[Collection entries]
□ □ □ □ □
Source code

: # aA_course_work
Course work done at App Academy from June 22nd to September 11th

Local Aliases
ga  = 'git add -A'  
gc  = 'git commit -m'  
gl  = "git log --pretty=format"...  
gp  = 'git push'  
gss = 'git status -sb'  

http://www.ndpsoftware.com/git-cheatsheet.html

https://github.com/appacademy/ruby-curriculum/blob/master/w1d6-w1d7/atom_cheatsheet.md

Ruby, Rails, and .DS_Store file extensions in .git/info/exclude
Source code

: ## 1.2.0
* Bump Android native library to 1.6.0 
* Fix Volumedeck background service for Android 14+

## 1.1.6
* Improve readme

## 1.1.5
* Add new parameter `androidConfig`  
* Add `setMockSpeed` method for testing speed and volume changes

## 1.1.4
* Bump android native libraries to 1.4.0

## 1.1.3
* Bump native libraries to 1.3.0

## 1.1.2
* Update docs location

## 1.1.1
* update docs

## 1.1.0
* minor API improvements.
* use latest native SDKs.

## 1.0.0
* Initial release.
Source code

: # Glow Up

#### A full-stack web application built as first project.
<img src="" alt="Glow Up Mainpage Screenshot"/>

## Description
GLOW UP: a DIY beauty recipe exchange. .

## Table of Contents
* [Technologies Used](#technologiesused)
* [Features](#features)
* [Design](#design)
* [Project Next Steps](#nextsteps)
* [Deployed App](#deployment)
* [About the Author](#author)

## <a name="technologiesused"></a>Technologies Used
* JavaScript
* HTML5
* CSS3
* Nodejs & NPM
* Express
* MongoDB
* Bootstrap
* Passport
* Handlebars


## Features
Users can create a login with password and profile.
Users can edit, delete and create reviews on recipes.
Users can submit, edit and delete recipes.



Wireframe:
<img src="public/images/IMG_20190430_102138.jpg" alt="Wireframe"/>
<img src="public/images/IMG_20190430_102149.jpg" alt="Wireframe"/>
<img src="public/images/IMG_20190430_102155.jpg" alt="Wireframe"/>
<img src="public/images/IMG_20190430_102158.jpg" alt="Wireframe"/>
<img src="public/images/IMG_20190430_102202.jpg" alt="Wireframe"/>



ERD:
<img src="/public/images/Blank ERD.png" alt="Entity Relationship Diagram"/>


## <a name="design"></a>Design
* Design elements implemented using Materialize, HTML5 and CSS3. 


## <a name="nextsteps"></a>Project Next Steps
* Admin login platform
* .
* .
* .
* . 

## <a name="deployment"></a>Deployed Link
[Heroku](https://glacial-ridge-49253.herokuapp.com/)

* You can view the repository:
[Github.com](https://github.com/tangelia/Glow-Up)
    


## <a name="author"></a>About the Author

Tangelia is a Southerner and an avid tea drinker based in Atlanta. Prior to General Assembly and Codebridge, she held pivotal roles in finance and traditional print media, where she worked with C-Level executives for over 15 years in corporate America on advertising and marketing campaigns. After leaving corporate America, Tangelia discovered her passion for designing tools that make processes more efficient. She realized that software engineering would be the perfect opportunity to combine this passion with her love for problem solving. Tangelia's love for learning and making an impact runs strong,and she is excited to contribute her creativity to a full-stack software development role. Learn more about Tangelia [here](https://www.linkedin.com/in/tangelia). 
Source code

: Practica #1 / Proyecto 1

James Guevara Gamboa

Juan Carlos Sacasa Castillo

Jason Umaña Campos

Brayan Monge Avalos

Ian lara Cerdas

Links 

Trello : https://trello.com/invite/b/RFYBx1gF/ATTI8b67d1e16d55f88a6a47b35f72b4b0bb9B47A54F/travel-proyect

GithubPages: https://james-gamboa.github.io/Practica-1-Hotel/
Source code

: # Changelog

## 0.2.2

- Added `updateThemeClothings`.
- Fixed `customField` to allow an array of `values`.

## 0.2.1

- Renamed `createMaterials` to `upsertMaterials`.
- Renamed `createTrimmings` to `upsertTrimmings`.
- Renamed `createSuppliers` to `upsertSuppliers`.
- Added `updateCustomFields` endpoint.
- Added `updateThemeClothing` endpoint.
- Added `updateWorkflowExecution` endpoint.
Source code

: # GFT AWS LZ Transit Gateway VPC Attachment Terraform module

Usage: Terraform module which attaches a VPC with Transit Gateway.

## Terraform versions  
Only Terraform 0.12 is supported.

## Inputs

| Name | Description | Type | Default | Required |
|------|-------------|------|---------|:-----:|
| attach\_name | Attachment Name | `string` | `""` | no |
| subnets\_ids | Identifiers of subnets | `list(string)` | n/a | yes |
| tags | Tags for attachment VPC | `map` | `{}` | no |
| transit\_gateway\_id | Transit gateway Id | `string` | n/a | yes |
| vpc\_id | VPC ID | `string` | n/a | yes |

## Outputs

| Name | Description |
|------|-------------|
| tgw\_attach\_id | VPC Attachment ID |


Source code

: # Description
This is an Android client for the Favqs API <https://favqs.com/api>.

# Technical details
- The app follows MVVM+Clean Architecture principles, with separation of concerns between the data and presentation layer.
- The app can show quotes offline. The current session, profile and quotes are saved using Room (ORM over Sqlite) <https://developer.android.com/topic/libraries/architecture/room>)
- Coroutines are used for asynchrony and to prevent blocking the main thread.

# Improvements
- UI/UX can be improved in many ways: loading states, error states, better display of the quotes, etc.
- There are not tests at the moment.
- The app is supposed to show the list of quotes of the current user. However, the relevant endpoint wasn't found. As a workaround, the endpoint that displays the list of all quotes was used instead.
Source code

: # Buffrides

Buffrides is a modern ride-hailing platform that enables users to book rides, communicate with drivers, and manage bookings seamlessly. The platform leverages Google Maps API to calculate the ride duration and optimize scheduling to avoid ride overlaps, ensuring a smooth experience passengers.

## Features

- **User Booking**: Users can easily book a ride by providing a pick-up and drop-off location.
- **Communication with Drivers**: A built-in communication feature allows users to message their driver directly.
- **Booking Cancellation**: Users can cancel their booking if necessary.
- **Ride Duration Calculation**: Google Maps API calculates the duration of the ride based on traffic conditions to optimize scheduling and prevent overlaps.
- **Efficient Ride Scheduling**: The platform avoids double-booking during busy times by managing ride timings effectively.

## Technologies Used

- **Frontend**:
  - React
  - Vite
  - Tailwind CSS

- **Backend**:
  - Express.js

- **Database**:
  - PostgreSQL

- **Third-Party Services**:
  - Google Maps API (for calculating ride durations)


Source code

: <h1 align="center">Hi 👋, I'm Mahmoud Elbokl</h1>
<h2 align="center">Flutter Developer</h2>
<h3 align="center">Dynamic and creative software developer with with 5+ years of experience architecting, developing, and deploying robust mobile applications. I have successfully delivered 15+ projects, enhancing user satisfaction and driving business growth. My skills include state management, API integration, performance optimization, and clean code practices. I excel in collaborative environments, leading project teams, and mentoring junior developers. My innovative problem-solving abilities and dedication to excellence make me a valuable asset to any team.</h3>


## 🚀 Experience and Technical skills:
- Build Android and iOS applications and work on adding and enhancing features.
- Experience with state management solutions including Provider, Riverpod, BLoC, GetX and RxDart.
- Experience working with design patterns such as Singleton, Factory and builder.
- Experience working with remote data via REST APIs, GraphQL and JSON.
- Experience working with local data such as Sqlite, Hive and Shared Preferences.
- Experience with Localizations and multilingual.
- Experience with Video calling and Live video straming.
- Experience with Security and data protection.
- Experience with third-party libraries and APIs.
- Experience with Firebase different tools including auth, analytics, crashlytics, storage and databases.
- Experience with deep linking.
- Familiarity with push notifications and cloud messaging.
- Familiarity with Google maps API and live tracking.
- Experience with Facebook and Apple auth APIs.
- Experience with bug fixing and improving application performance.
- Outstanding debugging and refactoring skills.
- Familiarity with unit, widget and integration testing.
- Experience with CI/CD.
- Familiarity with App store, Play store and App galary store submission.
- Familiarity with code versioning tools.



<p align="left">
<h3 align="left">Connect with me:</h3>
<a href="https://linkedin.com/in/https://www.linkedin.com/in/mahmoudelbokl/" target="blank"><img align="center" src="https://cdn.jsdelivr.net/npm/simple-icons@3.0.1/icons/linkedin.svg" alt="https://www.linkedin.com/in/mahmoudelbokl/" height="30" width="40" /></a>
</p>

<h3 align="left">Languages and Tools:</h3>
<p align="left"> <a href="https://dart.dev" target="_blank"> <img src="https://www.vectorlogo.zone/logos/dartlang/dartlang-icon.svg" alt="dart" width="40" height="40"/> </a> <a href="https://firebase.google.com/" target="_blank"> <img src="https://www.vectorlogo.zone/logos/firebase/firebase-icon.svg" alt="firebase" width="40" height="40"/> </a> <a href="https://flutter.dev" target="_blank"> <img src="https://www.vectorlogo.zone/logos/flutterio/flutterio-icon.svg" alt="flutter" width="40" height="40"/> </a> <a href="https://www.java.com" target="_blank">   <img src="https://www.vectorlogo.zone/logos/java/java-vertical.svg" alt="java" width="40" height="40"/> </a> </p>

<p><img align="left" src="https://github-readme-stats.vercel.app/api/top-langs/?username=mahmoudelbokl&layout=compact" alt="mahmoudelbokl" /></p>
□ □ □ □ □
:: Assignment ::
Search the entries for the string "Practica" and return each line where it turns up.

:: Solution to this problem ::
: Practica #1 / Proyecto 1
GithubPages: https://james-gamboa.github.io/Practica-1-Hotel/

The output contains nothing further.